PROBLEM: Find the string "decided" in the entries and copy each line that has it.

[Source texts of formatted documents]
- - - - -

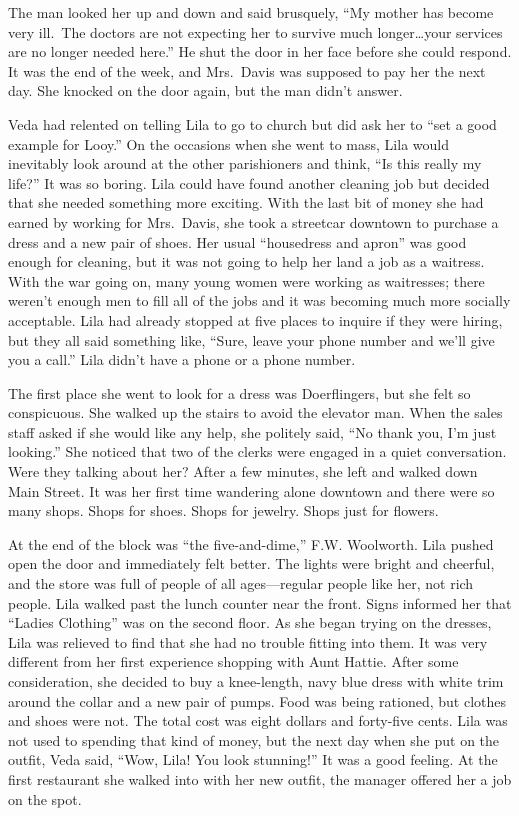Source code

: \documentclass[
  american,
  letterpaper,
]{book}
\begin{document}
The man looked her up and down and said brusquely, ``My mother has
become very ill.~The doctors are not expecting her to survive much
longer\ldots your services are no longer needed here.'' He shut the door
in her face before she could respond. It was the end of the week, and
Mrs.~Davis was supposed to pay her the next day. She knocked on the door
again, but the man didn't answer.

Veda had relented on telling Lila to go to church but did ask her to
``set a good example for Looy.'' On the occasions when she went to mass,
Lila would inevitably look around at the other parishioners and think,
``Is this really my life?'' It was so boring. Lila could have found
another cleaning job but decided that she needed something more
exciting. With the last bit of money she had earned by working for
Mrs.~Davis, she took a streetcar downtown to purchase a dress and a new
pair of shoes. Her usual ``housedress and apron'' was good enough for
cleaning, but it was not going to help her land a job as a waitress.
With the war going on, many young women were working as waitresses;
there weren't enough men to fill all of the jobs and it was becoming
much more socially acceptable. Lila had already stopped at five places
to inquire if they were hiring, but they all said something like,
``Sure, leave your phone number and we'll give you a call.'' Lila didn't
have a phone or a phone number.

The first place she went to look for a dress was Doerflingers, but she
felt so conspicuous. She walked up the stairs to avoid the elevator man.
When the sales staff asked if she would like any help, she politely
said, ``No thank you, I'm just looking.'' She noticed that two of the
clerks were engaged in a quiet conversation. Were they talking about
her? After a few minutes, she left and walked down Main Street. It was
her first time wandering alone downtown and there were so many shops.
Shops for shoes. Shops for jewelry. Shops just for flowers.

At the end of the block was ``the five-and-dime,'' F.W. Woolworth. Lila
pushed open the door and immediately felt better. The lights were bright
and cheerful, and the store was full of people of all ages---regular
people like her, not rich people. Lila walked past the lunch counter
near the front. Signs informed her that ``Ladies Clothing'' was on the
second floor. As she began trying on the dresses, Lila was relieved to
find that she had no trouble fitting into them. It was very different
from her first experience shopping with Aunt Hattie. After some
consideration, she decided to buy a knee-length, navy blue dress with
white trim around the collar and a new pair of pumps. Food was being
rationed, but clothes and shoes were not. The total cost was eight
dollars and forty-five cents. Lila was not used to spending that kind of
money, but the next day when she put on the outfit, Veda said, ``Wow,
Lila! You look stunning!'' It was a good feeling. At the first
restaurant she walked into with her new outfit, the manager offered her
a job on the spot.
\end{document}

- - - - -

TASK SOLUTION:
another cleaning job but decided that she needed something more
consideration, she decided to buy a knee-length, navy blue dress with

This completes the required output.